Post 15: The original, very simple example where we considered only 1 site (not the entire protein sequence) seems to have lead to some unnecessary confusion. We will look at that one more time, and then move on to the more realistic example where I think there will be less confusion.
Example #1: A single site
Given: H(MaxEnt) occurs when all 20 amino acids are equi-probable and, for this example only, H(Func) requires one, specific amino acid (which is highly unrealistic in almost all real-life cases).
H(MaxEnt) = log2(20) = 4.32 bits
H(Func) = log2(1) = 0 bits
FI = FSC = ∆H = H(MaxEnt) – H(Func) = 4.32 bits (using Eq. 5 in my paper).
For H(cancer) we need to know how many amino acids are tolerated at that site in a tumour. Without that information, we cannot estimate H(cancer). Just for the sake of this toy example, however, let us imagine that we sample a very large number of tumours and find that 7 different amino acids are now tolerated with equal probability at that site.
The ground state in going from a normal, functional gene to this cancerous gene is not H(MaxEnt); it is H(Func). To clarify, presumably we are going from a physical state defined by a functional gene to a mutated gene physical state defined by whatever restraints the cancerous state imposes. This requires that we use the more general Eq. 2 in my paper.
Therefore,
H(cancer) = log2(7) = 2.80 bits
FI = FSC = ∆H = H(Func) – H(cancer) = - 1.52 bits, indicating a loss of functional information from the original physical state.
I don’t understand where you get a H(maxent ground state) of 1,686 bits for a single site problem, but I expect you are considering the entire sequence, in which case we should look at the second, more realistic problem.
Example #2: A more realistic problem using p53
(we can use other databases later. Let’s continue with the Pfam MSA for the sake of this semi-toy, but more realistic example).
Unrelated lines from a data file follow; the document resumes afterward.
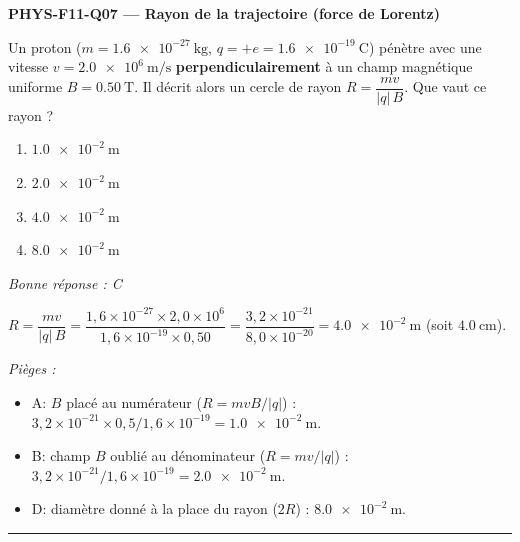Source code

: \documentclass[11pt,a4paper]{article}
\newcommand{\vv}[1]{\vec{#1}}\newcommand{\ds}{\displaystyle}
\begin{document}
\noindent\textbf{PHYS-F11-Q07 --- Rayon de la trajectoire (force de Lorentz)}\par
Un proton ($m=\qty{1.6e-27}{\kilogram}$, $q=+e=\qty{1.6e-19}{\coulomb}$) pénètre avec une vitesse $v=\qty{2.0e6}{\metre\per\second}$ \textbf{perpendiculairement} à un champ magnétique uniforme $B=\qty{0.50}{\tesla}$. Il décrit alors un cercle de rayon $R=\dfrac{m v}{|q|\,B}$. Que vaut ce rayon ?
\begin{center}
\end{center}
\begin{enumerate}[label=\Alph*)]
\item $\qty{1.0e-2}{\metre}$
\item $\qty{2.0e-2}{\metre}$
\item $\qty{4.0e-2}{\metre}$
\item $\qty{8.0e-2}{\metre}$
\end{enumerate}
\textit{Bonne réponse : C}\par
$R=\dfrac{m v}{|q|\,B}=\dfrac{1{,}6\times10^{-27}\times2{,}0\times10^{6}}{1{,}6\times10^{-19}\times0{,}50}=\dfrac{3{,}2\times10^{-21}}{8{,}0\times10^{-20}}=\qty{4.0e-2}{\metre}$ (soit $\qty{4.0}{\centi\metre}$).\par
\textit{Pièges :}
\begin{itemize}
\item A: $B$ placé au numérateur ($R=mvB/|q|$) : $3{,}2\times10^{-21}\times0{,}5/1{,}6\times10^{-19}=\qty{1.0e-2}{\metre}$.
\item B: champ $B$ oublié au dénominateur ($R=mv/|q|$) : $3{,}2\times10^{-21}/1{,}6\times10^{-19}=\qty{2.0e-2}{\metre}$.
\item D: diamètre donné à la place du rayon ($2R$) : $\qty{8.0e-2}{\metre}$.
\end{itemize}
\vspace{8pt}\hrule\vspace{8pt}
\end{document}
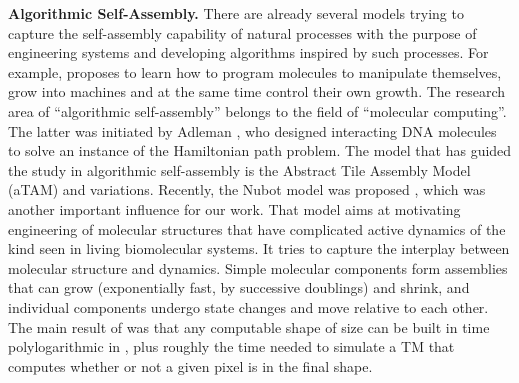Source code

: \documentclass[oribibl, 11pt]{llncs}
\begin{document}
\noindent\textbf{Algorithmic Self-Assembly.} There are already several models trying to capture the self-assembly capability of natural processes with the purpose of engineering systems and developing algorithms inspired by such processes. For example, \cite{Do12} proposes to learn how to program molecules to manipulate themselves, grow into machines and at the same time control their own growth. The research area of ``algorithmic self-assembly'' belongs to the field of ``molecular computing''. The latter was initiated by Adleman \cite{Ad94}, who designed interacting DNA molecules to solve an instance of the Hamiltonian path problem. The model that has guided the study in algorithmic self-assembly is the Abstract Tile Assembly Model (aTAM) \cite{Wi98,RW00} and variations. Recently, the Nubot model was proposed \cite{WCG13}, which was another important influence for our work. That model aims at motivating engineering of molecular structures that have complicated active dynamics of the kind seen in living biomolecular systems. It tries to capture the interplay between molecular structure and dynamics. Simple molecular components form assemblies that can grow (exponentially fast, by successive doublings) and shrink, and individual components undergo state changes and move relative to each other. The main result of \cite{WCG13} was that any computable shape of size  can be built in time polylogarithmic in , plus roughly the time needed to simulate a TM that computes whether or not a given pixel is in the final shape.\\
\end{document}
Given: A core sequence length of 187 aa’s after insertions are stripped out
H(MaxEnt) = log2(20^187) = 808 bits
H(p53) = 401 Bits. (estimated by my program)
FI = FSC = ∆H = 808 – 401 = 407 bits.
Your number of 1,686 bits is not possible for a core sequence length of only 187 aa’s, but I expect you are using a much longer sequence, which requires great care. Including insertions and tandem repeats will artificially inflate FI. We must stick with the core sequence for the p53 domain.
Estimating H(cP53) is more challenging. We do not need to know what new function it is serving in a cancerous tumour, but we do need an idea of what amino acids the new function (if there is one) tolerates at what sites along the sequence for this hypothetical cancerous function. To do that we will need a large MSA consisting of only of non-redundant cP53 that tests positive for adequate sequence space sampling.
So we are in a poor position to estimate H(cP53) but we can make a very rough estimate based on the knowledge that the TP53 gene is the most frequently mutated gene (>50%) in human cancer(Surget et al., 2013). That strongly suggests it is no longer providing a required function(s) within the tumour or, at the very least, the number of aa’s is increased in normally highly conserved sites. So what we can say is that the data suggests,
H(p53) < H(cP53).
Therefore, FI = ∆H = H(p53) - H(cP53) < 0,
indicating a loss of functional information in the degradation of the p53 gene to cP53.